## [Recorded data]
_ _ _
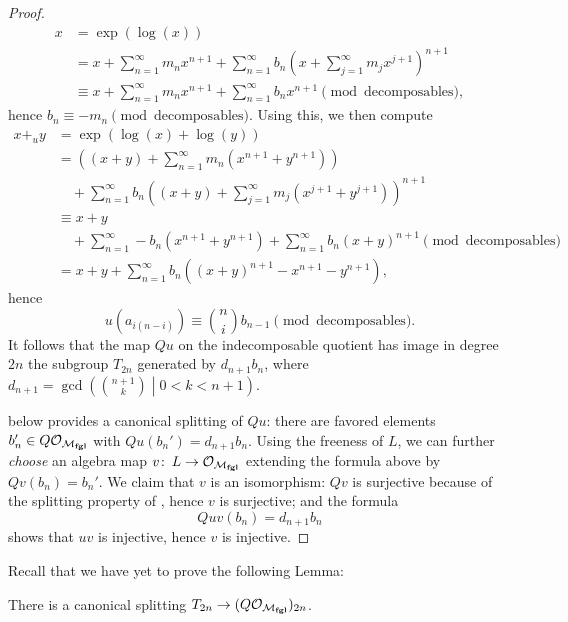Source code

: \begin{proof}
\begin{align*}
x & = \exp(\log(x)) \\
& = x + \sum_{n=1}^\infty m_n x^{n+1} + \sum_{n=1}^\infty b_n \left( x + \sum_{j=1}^\infty m_j x^{j+1} \right)^{n+1} \\
& \equiv x + \sum_{n=1}^\infty m_n x^{n+1} + \sum_{n=1}^\infty b_n x^{n+1} \pmod{\text{decomposables}},
\end{align*}
hence \(b_n \equiv -m_n \pmod{\text{decomposables}}\).  Using this, we then compute
\begin{align*}
x +_u y & = \exp(\log(x) + \log(y)) \\
& = \left( (x + y) + \sum_{n=1}^\infty m_n (x^{n+1} + y^{n+1}) \right) \\
& \quad + \sum_{n=1}^\infty b_n \left( (x + y) + \sum_{j=1}^\infty m_j (x^{j+1} + y^{j+1}) \right)^{n+1} \\
& \equiv x + y \\
& \quad + \sum_{n=1}^\infty -b_n (x^{n+1} + y^{n+1}) + \sum_{n=1}^\infty b_n (x+y)^{n+1} \pmod{\text{decomposables}} \\
& = x + y + \sum_{n=1}^\infty b_n ((x+y)^{n+1} - x^{n+1} - y^{n+1}),
\end{align*}
hence \[u(a_{i(n-i)}) \equiv \binom{n}{i} b_{n-1} \pmod{\text{decomposables}}.\]  It follows that the map \(Qu\) on the indecomposable quotient has image in degree \(2n\) the subgroup \(T_{2n}\) generated by \(d_{n+1} b_n\), where \(d_{n+1} = \gcd\left( \binom{n+1}{k} \middle| 0 < k < n + 1 \right)\).

 below provides a canonical splitting of \(Qu\): there are favored elements \(b_n' \in Q\mathcal{O}_{\mathcal{M}_{\mathbf{fgl}}}\) with \(Qu(b_n') = d_{n+1} b_n\).  Using the freeness of \(L\), we can further \emph{choose} an algebra map \(v\colon\thinspace L \to \mathcal{O}_{\mathcal{M}_{\mathbf{fgl}}}\) extending the formula above by \(Qv(b_n) = b_n'\).  We claim that \(v\) is an isomorphism: \(Qv\) is surjective because of the splitting property of , hence \(v\) is surjective; and the formula \[Quv(b_n) = d_{n+1} b_n\] shows that \(uv\) is injective, hence \(v\) is injective.
\end{proof}

Recall that we have yet to prove the following Lemma:

\begin{lemma}\label{LazardSplittingLemma}
There is a canonical splitting \(T_{2n} \to (Q \mathcal O_{\mathcal{M}_{\mathbf{fgl}}})_{2n}\).
\end{lemma}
_ _ _
## [ASSIGNMENT]
Every entry above is to be copied verbatim, with the pictures removed.

## [OUTPUT]
Source code

: \begin{proof}
\begin{align*}
x & = \exp(\log(x)) \\
& = x + \sum_{n=1}^\infty m_n x^{n+1} + \sum_{n=1}^\infty b_n \left( x + \sum_{j=1}^\infty m_j x^{j+1} \right)^{n+1} \\
& \equiv x + \sum_{n=1}^\infty m_n x^{n+1} + \sum_{n=1}^\infty b_n x^{n+1} \pmod{\text{decomposables}},
\end{align*}
hence \(b_n \equiv -m_n \pmod{\text{decomposables}}\).  Using this, we then compute
\begin{align*}
x +_u y & = \exp(\log(x) + \log(y)) \\
& = \left( (x + y) + \sum_{n=1}^\infty m_n (x^{n+1} + y^{n+1}) \right) \\
& \quad + \sum_{n=1}^\infty b_n \left( (x + y) + \sum_{j=1}^\infty m_j (x^{j+1} + y^{j+1}) \right)^{n+1} \\
& \equiv x + y \\
& \quad + \sum_{n=1}^\infty -b_n (x^{n+1} + y^{n+1}) + \sum_{n=1}^\infty b_n (x+y)^{n+1} \pmod{\text{decomposables}} \\
& = x + y + \sum_{n=1}^\infty b_n ((x+y)^{n+1} - x^{n+1} - y^{n+1}),
\end{align*}
hence \[u(a_{i(n-i)}) \equiv \binom{n}{i} b_{n-1} \pmod{\text{decomposables}}.\]  It follows that the map \(Qu\) on the indecomposable quotient has image in degree \(2n\) the subgroup \(T_{2n}\) generated by \(d_{n+1} b_n\), where \(d_{n+1} = \gcd\left( \binom{n+1}{k} \middle| 0 < k < n + 1 \right)\).

 below provides a canonical splitting of \(Qu\): there are favored elements \(b_n' \in Q\mathcal{O}_{\mathcal{M}_{\mathbf{fgl}}}\) with \(Qu(b_n') = d_{n+1} b_n\).  Using the freeness of \(L\), we can further \emph{choose} an algebra map \(v\colon\thinspace L \to \mathcal{O}_{\mathcal{M}_{\mathbf{fgl}}}\) extending the formula above by \(Qv(b_n) = b_n'\).  We claim that \(v\) is an isomorphism: \(Qv\) is surjective because of the splitting property of , hence \(v\) is surjective; and the formula \[Quv(b_n) = d_{n+1} b_n\] shows that \(uv\) is injective, hence \(v\) is injective.
\end{proof}

Recall that we have yet to prove the following Lemma:

\begin{lemma}\label{LazardSplittingLemma}
There is a canonical splitting \(T_{2n} \to (Q \mathcal O_{\mathcal{M}_{\mathbf{fgl}}})_{2n}\).
\end{lemma}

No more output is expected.